Occupying a gently rolling, wooded property to the north of Hilton Head Island, the 18-hole golf course at Cherokee Plantation was Donald Steel’s first design in the United States. The recent history of the estate can be traced back to the early 19th century and to Daniel Blake, a descendant of the English-born South Carolina governor Joseph Blake. After the plantation was sold in 1930, it changed hands several times before a consortium of five (including Peter de Savary of Skibo Castle fame) purchased the estate in 1998, spending more than $50 million on improving leisure amenities.
In The American Private Golf Club Guide, author Daniel Wexler describes the course as “an often interesting track (which manages to produce a bit of Old Country flavor through the frequent use of stacked sod-walled bunkering, and with the exception of the par five 5th and 18th (each utilizing man-made lakes), the great majority of holes offer an element of naturalistic charm.

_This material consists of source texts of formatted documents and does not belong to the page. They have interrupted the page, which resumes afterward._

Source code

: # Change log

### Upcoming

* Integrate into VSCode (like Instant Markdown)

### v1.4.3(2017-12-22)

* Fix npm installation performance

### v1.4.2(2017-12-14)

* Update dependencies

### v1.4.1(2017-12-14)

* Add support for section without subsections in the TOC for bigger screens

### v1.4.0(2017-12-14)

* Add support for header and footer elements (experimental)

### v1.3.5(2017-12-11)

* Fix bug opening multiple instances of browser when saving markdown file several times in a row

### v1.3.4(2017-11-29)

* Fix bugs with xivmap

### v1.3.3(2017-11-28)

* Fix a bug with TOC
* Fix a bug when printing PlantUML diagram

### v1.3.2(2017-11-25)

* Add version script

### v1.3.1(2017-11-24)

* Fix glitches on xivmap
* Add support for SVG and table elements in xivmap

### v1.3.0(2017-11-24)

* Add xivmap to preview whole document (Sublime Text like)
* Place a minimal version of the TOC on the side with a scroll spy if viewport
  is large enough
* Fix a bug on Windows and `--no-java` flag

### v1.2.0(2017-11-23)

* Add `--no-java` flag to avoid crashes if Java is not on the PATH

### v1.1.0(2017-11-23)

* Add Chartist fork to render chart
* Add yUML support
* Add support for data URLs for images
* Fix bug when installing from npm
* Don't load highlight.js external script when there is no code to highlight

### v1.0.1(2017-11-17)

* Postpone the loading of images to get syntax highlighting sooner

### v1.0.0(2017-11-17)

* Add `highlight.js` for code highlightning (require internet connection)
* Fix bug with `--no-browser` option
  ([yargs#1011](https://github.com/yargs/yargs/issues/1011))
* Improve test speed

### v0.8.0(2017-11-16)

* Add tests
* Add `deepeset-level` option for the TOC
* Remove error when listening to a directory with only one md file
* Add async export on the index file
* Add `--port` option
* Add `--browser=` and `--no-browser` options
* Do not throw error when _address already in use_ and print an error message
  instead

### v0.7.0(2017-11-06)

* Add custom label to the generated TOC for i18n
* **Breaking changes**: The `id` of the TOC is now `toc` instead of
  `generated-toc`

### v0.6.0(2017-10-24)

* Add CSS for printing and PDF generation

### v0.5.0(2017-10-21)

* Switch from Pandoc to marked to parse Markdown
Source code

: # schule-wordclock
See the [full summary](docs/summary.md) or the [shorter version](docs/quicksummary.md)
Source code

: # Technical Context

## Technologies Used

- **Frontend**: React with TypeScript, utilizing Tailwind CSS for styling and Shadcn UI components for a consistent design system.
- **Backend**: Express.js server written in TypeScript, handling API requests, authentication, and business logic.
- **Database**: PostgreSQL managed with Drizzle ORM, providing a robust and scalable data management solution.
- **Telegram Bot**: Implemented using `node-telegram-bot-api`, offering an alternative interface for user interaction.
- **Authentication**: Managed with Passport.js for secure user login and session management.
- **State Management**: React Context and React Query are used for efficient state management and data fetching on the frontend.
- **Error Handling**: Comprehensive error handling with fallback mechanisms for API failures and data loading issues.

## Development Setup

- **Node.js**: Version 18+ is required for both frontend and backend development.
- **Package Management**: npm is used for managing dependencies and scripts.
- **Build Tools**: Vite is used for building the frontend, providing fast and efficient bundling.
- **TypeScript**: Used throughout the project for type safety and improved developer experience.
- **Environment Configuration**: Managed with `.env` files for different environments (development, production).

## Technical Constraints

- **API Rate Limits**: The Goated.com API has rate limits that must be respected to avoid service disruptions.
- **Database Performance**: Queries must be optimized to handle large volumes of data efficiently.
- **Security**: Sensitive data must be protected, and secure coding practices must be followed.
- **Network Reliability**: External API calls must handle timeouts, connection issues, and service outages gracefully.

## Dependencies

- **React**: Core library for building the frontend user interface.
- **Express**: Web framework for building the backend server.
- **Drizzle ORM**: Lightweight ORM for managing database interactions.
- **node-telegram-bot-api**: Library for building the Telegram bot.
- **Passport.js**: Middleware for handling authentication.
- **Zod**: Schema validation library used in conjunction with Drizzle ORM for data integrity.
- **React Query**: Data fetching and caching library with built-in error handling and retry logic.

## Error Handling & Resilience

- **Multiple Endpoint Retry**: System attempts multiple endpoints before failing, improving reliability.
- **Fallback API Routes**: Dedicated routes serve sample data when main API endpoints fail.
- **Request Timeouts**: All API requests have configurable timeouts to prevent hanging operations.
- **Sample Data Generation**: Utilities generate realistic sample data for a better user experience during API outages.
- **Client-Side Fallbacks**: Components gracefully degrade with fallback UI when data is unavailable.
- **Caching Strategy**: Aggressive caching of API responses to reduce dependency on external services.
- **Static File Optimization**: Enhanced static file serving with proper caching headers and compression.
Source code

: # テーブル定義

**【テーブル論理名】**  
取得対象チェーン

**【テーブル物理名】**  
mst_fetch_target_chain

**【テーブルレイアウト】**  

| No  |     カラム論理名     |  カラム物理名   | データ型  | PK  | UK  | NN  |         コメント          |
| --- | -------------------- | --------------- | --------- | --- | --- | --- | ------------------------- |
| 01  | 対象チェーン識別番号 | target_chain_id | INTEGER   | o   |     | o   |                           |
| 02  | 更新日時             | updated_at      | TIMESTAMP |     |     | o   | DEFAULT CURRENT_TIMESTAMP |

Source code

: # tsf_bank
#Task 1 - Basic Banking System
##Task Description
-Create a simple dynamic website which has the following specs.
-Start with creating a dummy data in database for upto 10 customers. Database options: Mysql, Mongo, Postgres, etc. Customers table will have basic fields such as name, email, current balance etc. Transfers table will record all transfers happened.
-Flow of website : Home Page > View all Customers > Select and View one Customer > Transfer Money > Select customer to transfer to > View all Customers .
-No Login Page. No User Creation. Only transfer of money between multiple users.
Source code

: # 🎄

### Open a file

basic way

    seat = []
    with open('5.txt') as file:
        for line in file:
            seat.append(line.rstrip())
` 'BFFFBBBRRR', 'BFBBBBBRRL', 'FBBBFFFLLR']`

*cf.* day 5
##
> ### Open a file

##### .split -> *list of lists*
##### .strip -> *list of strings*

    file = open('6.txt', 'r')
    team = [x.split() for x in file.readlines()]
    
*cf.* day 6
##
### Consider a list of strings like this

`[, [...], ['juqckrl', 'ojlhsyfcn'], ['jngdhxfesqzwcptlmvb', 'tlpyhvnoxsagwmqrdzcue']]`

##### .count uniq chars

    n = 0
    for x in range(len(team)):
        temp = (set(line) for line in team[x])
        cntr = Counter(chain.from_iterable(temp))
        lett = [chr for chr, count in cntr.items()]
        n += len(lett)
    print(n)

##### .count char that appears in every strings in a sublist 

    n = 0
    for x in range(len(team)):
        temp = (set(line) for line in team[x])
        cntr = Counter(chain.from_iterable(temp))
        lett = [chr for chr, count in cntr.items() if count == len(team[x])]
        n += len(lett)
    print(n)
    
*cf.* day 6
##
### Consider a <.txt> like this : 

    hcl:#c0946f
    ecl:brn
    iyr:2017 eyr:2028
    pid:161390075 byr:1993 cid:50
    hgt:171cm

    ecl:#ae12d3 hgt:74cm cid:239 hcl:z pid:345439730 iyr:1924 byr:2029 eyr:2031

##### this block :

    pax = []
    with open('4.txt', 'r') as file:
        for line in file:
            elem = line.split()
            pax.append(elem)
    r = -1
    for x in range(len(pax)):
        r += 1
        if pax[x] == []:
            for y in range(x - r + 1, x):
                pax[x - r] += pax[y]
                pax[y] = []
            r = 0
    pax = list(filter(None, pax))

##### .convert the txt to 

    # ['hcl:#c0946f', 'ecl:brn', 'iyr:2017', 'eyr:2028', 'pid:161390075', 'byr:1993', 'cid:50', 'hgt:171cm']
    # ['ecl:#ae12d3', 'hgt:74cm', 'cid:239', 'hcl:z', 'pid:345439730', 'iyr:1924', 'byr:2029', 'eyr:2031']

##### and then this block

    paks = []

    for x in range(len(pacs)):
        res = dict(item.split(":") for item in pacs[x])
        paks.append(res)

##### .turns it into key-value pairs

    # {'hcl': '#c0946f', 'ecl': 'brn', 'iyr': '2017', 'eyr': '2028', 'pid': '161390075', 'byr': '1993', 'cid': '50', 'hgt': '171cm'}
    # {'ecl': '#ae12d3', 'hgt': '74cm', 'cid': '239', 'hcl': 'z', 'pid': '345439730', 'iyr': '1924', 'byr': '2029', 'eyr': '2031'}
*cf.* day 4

Standouts include the 438-yard tree-bothered 6th, the 449-yard 14th (a long dogleg right played from tees set back amidst wetlands), and the 585-yard 17th, a long, narrow three-shotter played to one of several bunkerless greens. Holes 14-17 are widely separated from the rest of the layout (making for two longish green-to-tee journeys) and the lakes and wetlands quash and notion of this being in any way a ‘links’ course.”